“I’ve been drinking it all day,” Ryan McCaskey (Acadia) said of the pandan-leaf extract he’d been sipping. “I don’t know if this is going to kill me or turn everything green.”
McCaskey, challenged with pandan leaf by Thai Dang (Embeya), had spent the previous few days searching the city’s Asian markets for the tropical plant. After visiting nearly a dozen places, he finally located fresh pandan leaf at Viet Hoa, an Asian grocery on Argyle. But that didn’t stop him from experimenting with the extract, which he said tasted quite different from the fresh leaf.

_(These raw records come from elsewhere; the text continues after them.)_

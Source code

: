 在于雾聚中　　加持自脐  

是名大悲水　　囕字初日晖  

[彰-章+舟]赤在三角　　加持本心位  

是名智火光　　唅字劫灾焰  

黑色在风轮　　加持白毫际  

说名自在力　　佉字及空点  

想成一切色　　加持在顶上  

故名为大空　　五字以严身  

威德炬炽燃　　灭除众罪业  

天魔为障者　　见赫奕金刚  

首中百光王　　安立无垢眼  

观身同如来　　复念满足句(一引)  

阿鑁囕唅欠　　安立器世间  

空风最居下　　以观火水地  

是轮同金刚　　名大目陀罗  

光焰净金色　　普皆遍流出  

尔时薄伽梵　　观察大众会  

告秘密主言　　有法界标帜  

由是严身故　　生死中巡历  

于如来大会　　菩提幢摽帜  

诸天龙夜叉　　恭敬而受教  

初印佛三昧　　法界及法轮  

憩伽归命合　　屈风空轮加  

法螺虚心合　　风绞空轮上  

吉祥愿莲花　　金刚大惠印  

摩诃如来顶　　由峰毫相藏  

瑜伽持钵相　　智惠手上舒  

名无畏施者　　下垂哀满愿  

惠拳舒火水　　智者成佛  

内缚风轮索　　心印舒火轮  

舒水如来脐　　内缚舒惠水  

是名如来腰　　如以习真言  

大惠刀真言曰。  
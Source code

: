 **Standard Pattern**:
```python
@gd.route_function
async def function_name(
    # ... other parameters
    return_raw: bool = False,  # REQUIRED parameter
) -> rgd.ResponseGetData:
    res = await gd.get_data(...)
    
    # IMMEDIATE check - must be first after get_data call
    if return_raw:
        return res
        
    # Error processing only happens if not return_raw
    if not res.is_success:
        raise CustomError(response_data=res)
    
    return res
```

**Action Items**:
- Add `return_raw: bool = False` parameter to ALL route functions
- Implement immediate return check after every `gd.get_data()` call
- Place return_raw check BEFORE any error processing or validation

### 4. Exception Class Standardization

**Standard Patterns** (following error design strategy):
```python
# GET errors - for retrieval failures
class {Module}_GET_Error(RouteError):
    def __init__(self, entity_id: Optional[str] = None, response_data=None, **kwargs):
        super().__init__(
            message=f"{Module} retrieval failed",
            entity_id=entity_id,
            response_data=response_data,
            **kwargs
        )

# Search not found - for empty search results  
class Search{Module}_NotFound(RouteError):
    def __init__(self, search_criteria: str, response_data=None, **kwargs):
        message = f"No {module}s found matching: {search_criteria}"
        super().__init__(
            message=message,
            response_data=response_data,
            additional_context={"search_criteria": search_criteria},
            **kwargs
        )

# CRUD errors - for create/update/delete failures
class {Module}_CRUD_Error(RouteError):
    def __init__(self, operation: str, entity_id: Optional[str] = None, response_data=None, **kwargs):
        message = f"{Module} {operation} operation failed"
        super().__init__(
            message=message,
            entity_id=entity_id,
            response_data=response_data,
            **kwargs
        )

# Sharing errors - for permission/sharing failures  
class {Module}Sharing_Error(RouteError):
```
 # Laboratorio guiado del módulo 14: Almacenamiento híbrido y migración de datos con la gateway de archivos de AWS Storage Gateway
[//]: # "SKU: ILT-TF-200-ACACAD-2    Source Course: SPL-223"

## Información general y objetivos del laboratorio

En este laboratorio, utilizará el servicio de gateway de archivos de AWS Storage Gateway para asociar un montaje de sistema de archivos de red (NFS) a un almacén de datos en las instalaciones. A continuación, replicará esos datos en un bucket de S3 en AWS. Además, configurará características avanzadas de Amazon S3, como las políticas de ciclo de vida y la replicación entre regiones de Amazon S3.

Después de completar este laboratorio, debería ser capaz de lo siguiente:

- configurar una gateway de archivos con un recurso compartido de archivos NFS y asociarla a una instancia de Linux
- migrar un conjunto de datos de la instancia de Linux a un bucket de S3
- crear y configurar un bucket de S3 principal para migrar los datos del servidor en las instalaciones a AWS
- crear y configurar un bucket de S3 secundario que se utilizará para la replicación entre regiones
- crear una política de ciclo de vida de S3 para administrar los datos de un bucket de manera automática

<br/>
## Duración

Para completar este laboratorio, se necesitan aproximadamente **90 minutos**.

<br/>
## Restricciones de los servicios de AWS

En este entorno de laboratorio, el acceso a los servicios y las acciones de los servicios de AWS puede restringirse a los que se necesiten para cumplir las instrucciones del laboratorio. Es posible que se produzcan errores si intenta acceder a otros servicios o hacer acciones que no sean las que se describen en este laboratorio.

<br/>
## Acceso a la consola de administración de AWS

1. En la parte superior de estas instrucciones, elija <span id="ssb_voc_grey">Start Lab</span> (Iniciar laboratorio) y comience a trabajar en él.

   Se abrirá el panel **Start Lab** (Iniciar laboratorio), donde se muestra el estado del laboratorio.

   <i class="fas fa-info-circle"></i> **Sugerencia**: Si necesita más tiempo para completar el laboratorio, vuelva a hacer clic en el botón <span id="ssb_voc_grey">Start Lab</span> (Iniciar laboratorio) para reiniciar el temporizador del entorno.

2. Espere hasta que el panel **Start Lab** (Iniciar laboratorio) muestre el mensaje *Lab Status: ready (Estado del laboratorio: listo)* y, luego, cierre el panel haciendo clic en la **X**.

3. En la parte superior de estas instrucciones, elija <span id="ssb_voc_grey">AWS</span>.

“I can’t even describe what the extract tastes like,” he said. “Not funky, but more—musty. I tasted it and immediately thought of grandma’s attic.” The leaf, on the other hand, has a toasted-rice-like aroma and flavor that McCaskey compared to genmaicha tea (Japanese green tea combined with toasted brown rice). In fact, it contains 2-acetyl-1-pyrroline, an aroma compound that’s also present in white bread, basmati rice, and jasmine rice.
“You’d think the leaf would have a more aloe-y kind of fragrance, a flowery smell. But it doesn’t,” McCaskey said. “It’s very earthy, like a reed. Like a cattail—that’s kind of what it smells like. The flavor is mild, toasted, and that’s really it. It’s a little bit one-note. As I heated it, I found there are tannins that come out of it, much like tea. You actually get a little tannic quality out of the flavor as well.”
Pandan leaf is often used to flavor desserts, McCaskey said, so he decided to make a savory dish. “I thought about the cooking of southeast Asia, and I thought about things with leaves. So I thought about tea leaves, I thought about banana leaf. I’ve done a lot in the past where things have been steamed in there and take on that flavor.”
McCaskey wrapped halibut in pandan leaves with butter, olive oil, lemon, and salt, and put the neat little package into the oven to steam. He used the pandan extract too: in a broth with coconut milk, lobster stock, curry paste, kaffir, lemongrass, ginger, garlic, and shallot. And he steeped pandan leaf in water with kaffir leaf and a little sugar, then mixed the infusion with Ultra-Tex (a modified food starch that acts as a thickening agent) to make pandan gel. The only element of the dish that didn’t include pandan was marble potatoes, cooked sous vide with butter and lemongrass. To serve, McCaskey arranged the fish on top of the potatoes, dotted the bottom of the bowl with pandan gel, and poured the curry broth on top.
“The aroma’s great,” he said. “You get the lobster, coconut, but you definitely get that toasty rice smell.” He liked the taste too. “It’s very light, very clean. The pandan creates an interesting nuance. That is a flavor that lingers. But in a pleasant way. It brings a little bit of that toasted rice right on the finish.”
Thomas Rice of the yet-to-open West Loop restaurant Tete Charcuterie, working with monkfish liver. McCaskey has cooked with the ingredient before, and said he’s a fan. “It has a rich fattiness to it, much like a foie. It’s not liver like from an animal. It doesn’t have that copper iron-y flavor to it, it’s not like blood. It’s an oceany fattiness to it that I think is great.”